What is being asked
Restate the listing below word for word; no pictures belong in the copy.

Data listing
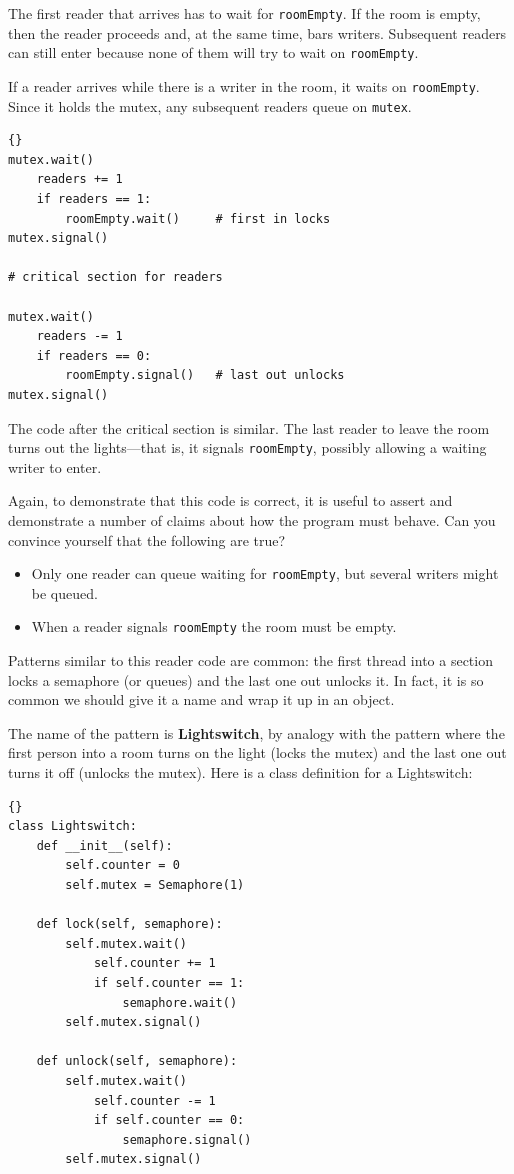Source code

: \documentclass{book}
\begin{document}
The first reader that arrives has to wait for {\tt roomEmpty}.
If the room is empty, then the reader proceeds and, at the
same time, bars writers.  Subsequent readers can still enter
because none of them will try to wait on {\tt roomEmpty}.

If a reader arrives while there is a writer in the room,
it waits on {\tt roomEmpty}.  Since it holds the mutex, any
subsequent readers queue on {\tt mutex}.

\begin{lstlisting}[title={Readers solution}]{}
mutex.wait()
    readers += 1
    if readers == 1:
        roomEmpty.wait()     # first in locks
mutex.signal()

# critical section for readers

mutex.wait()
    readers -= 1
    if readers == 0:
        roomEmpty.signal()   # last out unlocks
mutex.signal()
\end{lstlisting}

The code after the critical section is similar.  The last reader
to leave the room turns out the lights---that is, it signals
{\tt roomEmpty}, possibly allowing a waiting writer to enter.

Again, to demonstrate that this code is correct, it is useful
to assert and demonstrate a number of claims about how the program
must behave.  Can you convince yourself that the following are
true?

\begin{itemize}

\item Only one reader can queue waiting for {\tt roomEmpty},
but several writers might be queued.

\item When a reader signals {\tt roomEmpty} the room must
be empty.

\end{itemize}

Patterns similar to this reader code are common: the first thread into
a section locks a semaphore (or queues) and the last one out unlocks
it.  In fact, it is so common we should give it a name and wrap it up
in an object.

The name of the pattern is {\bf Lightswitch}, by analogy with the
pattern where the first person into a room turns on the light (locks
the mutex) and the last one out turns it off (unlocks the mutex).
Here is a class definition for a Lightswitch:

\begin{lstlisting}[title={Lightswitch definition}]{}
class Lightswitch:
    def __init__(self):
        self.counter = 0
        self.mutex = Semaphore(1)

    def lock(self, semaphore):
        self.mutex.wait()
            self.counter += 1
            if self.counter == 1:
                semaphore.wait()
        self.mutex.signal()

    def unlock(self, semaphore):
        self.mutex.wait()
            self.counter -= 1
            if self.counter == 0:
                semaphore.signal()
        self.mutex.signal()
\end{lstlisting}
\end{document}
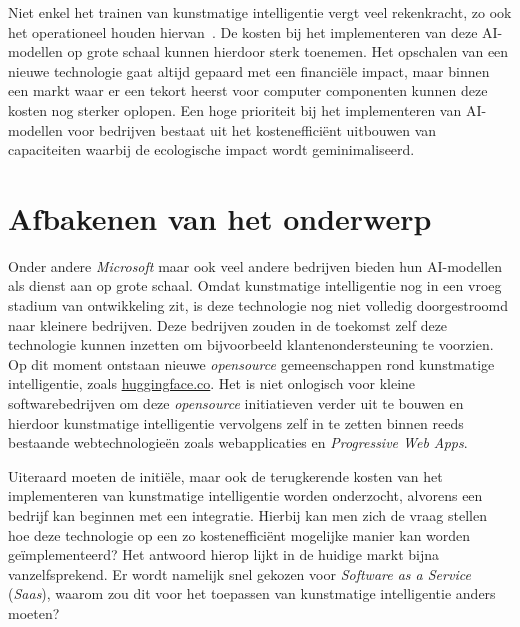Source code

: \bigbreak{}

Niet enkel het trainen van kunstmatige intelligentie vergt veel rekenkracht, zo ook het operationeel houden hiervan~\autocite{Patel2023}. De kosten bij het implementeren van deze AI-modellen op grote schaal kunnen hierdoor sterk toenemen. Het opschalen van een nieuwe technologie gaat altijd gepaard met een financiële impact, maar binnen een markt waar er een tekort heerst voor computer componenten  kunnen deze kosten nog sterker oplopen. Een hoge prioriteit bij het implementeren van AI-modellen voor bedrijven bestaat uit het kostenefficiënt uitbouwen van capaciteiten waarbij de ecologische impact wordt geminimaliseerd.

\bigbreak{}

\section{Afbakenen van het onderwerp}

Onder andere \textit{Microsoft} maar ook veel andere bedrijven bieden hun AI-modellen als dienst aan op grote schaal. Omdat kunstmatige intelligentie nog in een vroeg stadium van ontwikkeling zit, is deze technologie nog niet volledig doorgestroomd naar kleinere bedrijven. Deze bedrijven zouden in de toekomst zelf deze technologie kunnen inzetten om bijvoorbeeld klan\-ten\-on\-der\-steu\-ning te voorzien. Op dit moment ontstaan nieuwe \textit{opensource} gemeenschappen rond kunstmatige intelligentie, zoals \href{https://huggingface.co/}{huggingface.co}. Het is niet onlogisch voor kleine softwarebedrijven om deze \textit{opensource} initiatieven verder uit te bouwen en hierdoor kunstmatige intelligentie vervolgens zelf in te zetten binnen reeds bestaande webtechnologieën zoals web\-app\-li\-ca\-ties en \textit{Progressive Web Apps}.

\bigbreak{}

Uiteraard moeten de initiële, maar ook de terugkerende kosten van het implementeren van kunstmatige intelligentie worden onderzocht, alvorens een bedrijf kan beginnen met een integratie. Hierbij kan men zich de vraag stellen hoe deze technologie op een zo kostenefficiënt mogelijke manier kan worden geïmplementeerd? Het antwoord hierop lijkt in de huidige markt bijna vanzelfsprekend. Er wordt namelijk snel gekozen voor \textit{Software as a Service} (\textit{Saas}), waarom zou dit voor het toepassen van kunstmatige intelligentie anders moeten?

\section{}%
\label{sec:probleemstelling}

Result of this task
Source code

: \documentclass{book}
\begin{document}
The first reader that arrives has to wait for {\tt roomEmpty}.
If the room is empty, then the reader proceeds and, at the
same time, bars writers.  Subsequent readers can still enter
because none of them will try to wait on {\tt roomEmpty}.

If a reader arrives while there is a writer in the room,
it waits on {\tt roomEmpty}.  Since it holds the mutex, any
subsequent readers queue on {\tt mutex}.

\begin{lstlisting}[title={Readers solution}]{}
mutex.wait()
    readers += 1
    if readers == 1:
        roomEmpty.wait()     # first in locks
mutex.signal()

# critical section for readers

mutex.wait()
    readers -= 1
    if readers == 0:
        roomEmpty.signal()   # last out unlocks
mutex.signal()
\end{lstlisting}

The code after the critical section is similar.  The last reader
to leave the room turns out the lights---that is, it signals
{\tt roomEmpty}, possibly allowing a waiting writer to enter.

Again, to demonstrate that this code is correct, it is useful
to assert and demonstrate a number of claims about how the program
must behave.  Can you convince yourself that the following are
true?

\begin{itemize}

\item Only one reader can queue waiting for {\tt roomEmpty},
but several writers might be queued.

\item When a reader signals {\tt roomEmpty} the room must
be empty.

\end{itemize}

Patterns similar to this reader code are common: the first thread into
a section locks a semaphore (or queues) and the last one out unlocks
it.  In fact, it is so common we should give it a name and wrap it up
in an object.

The name of the pattern is {\bf Lightswitch}, by analogy with the
pattern where the first person into a room turns on the light (locks
the mutex) and the last one out turns it off (unlocks the mutex).
Here is a class definition for a Lightswitch:

\begin{lstlisting}[title={Lightswitch definition}]{}
class Lightswitch:
    def __init__(self):
        self.counter = 0
        self.mutex = Semaphore(1)

    def lock(self, semaphore):
        self.mutex.wait()
            self.counter += 1
            if self.counter == 1:
                semaphore.wait()
        self.mutex.signal()

    def unlock(self, semaphore):
        self.mutex.wait()
            self.counter -= 1
            if self.counter == 0:
                semaphore.signal()
        self.mutex.signal()
\end{lstlisting}
\end{document}
Source code

: \bigbreak{}

Niet enkel het trainen van kunstmatige intelligentie vergt veel rekenkracht, zo ook het operationeel houden hiervan~\autocite{Patel2023}. De kosten bij het implementeren van deze AI-modellen op grote schaal kunnen hierdoor sterk toenemen. Het opschalen van een nieuwe technologie gaat altijd gepaard met een financiële impact, maar binnen een markt waar er een tekort heerst voor computer componenten  kunnen deze kosten nog sterker oplopen. Een hoge prioriteit bij het implementeren van AI-modellen voor bedrijven bestaat uit het kostenefficiënt uitbouwen van capaciteiten waarbij de ecologische impact wordt geminimaliseerd.

\bigbreak{}

\section{Afbakenen van het onderwerp}

Onder andere \textit{Microsoft} maar ook veel andere bedrijven bieden hun AI-modellen als dienst aan op grote schaal. Omdat kunstmatige intelligentie nog in een vroeg stadium van ontwikkeling zit, is deze technologie nog niet volledig doorgestroomd naar kleinere bedrijven. Deze bedrijven zouden in de toekomst zelf deze technologie kunnen inzetten om bijvoorbeeld klan\-ten\-on\-der\-steu\-ning te voorzien. Op dit moment ontstaan nieuwe \textit{opensource} gemeenschappen rond kunstmatige intelligentie, zoals \href{https://huggingface.co/}{huggingface.co}. Het is niet onlogisch voor kleine softwarebedrijven om deze \textit{opensource} initiatieven verder uit te bouwen en hierdoor kunstmatige intelligentie vervolgens zelf in te zetten binnen reeds bestaande webtechnologieën zoals web\-app\-li\-ca\-ties en \textit{Progressive Web Apps}.

\bigbreak{}

Uiteraard moeten de initiële, maar ook de terugkerende kosten van het implementeren van kunstmatige intelligentie worden onderzocht, alvorens een bedrijf kan beginnen met een integratie. Hierbij kan men zich de vraag stellen hoe deze technologie op een zo kostenefficiënt mogelijke manier kan worden geïmplementeerd? Het antwoord hierop lijkt in de huidige markt bijna vanzelfsprekend. Er wordt namelijk snel gekozen voor \textit{Software as a Service} (\textit{Saas}), waarom zou dit voor het toepassen van kunstmatige intelligentie anders moeten?

\section{}%
\label{sec:probleemstelling}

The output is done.